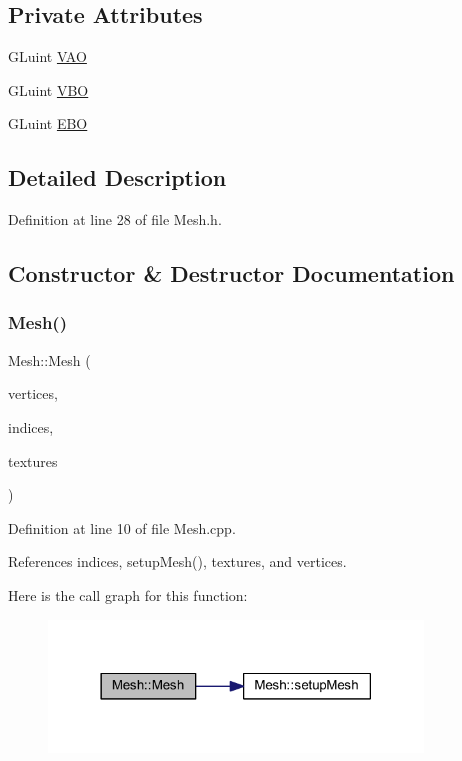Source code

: \subsection*{Private Attributes}
\begin{DoxyCompactItemize}
\item 
G\+Luint \mbox{\hyperlink{classMesh_a09b989b9d4df8ae595d7e80e091a4a5b}{V\+AO}}
\item 
G\+Luint \mbox{\hyperlink{classMesh_a0d28b2c6fee628a13f43cae3f858569b}{V\+BO}}
\item 
G\+Luint \mbox{\hyperlink{classMesh_a894c6723c0172f4e38b2509582abfa6c}{E\+BO}}
\end{DoxyCompactItemize}


\subsection{Detailed Description}


Definition at line 28 of file Mesh.\+h.



\subsection{Constructor \& Destructor Documentation}
\mbox{\label{classMesh_af1baf95f510199fd2b3631e9daae79ce}} 
\subsubsection{\texorpdfstring{Mesh()}{Mesh()}}
{\footnotesize\ttfamily Mesh\+::\+Mesh (\begin{DoxyParamCaption}\item[{std\+::vector$<$ \mbox{\hyperlink{structVertex}{Vertex}} $>$}]{vertices,  }\item[{std\+::vector$<$ G\+Luint $>$}]{indices,  }\item[{std\+::vector$<$ \mbox{\hyperlink{structTexture}{Texture}} $>$}]{textures }\end{DoxyParamCaption})}



Definition at line 10 of file Mesh.\+cpp.



References indices, setup\+Mesh(), textures, and vertices.

Here is the call graph for this function\+:
\nopagebreak
\begin{figure}[H]
\begin{center}
\leavevmode
\includegraphics[width=282pt]{classMesh_af1baf95f510199fd2b3631e9daae79ce_cgraph}
\end{center}
\end{figure}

+++

**ASSIGNMENT:**
Copy the listing above verbatim; the pictures it contains are to stay out.

**SOLUTION FOR THIS EXERCISE:**
Source code

: \subsection*{Private Attributes}
\begin{DoxyCompactItemize}
\item 
G\+Luint \mbox{\hyperlink{classMesh_a09b989b9d4df8ae595d7e80e091a4a5b}{V\+AO}}
\item 
G\+Luint \mbox{\hyperlink{classMesh_a0d28b2c6fee628a13f43cae3f858569b}{V\+BO}}
\item 
G\+Luint \mbox{\hyperlink{classMesh_a894c6723c0172f4e38b2509582abfa6c}{E\+BO}}
\end{DoxyCompactItemize}


\subsection{Detailed Description}


Definition at line 28 of file Mesh.\+h.



\subsection{Constructor \& Destructor Documentation}
\mbox{\label{classMesh_af1baf95f510199fd2b3631e9daae79ce}} 
\subsubsection{\texorpdfstring{Mesh()}{Mesh()}}
{\footnotesize\ttfamily Mesh\+::\+Mesh (\begin{DoxyParamCaption}\item[{std\+::vector$<$ \mbox{\hyperlink{structVertex}{Vertex}} $>$}]{vertices,  }\item[{std\+::vector$<$ G\+Luint $>$}]{indices,  }\item[{std\+::vector$<$ \mbox{\hyperlink{structTexture}{Texture}} $>$}]{textures }\end{DoxyParamCaption})}



Definition at line 10 of file Mesh.\+cpp.



References indices, setup\+Mesh(), textures, and vertices.

Here is the call graph for this function\+:
\nopagebreak
\begin{figure}[H]
\begin{center}
\leavevmode
\includegraphics[width=282pt]{classMesh_af1baf95f510199fd2b3631e9daae79ce_cgraph}
\end{center}
\end{figure}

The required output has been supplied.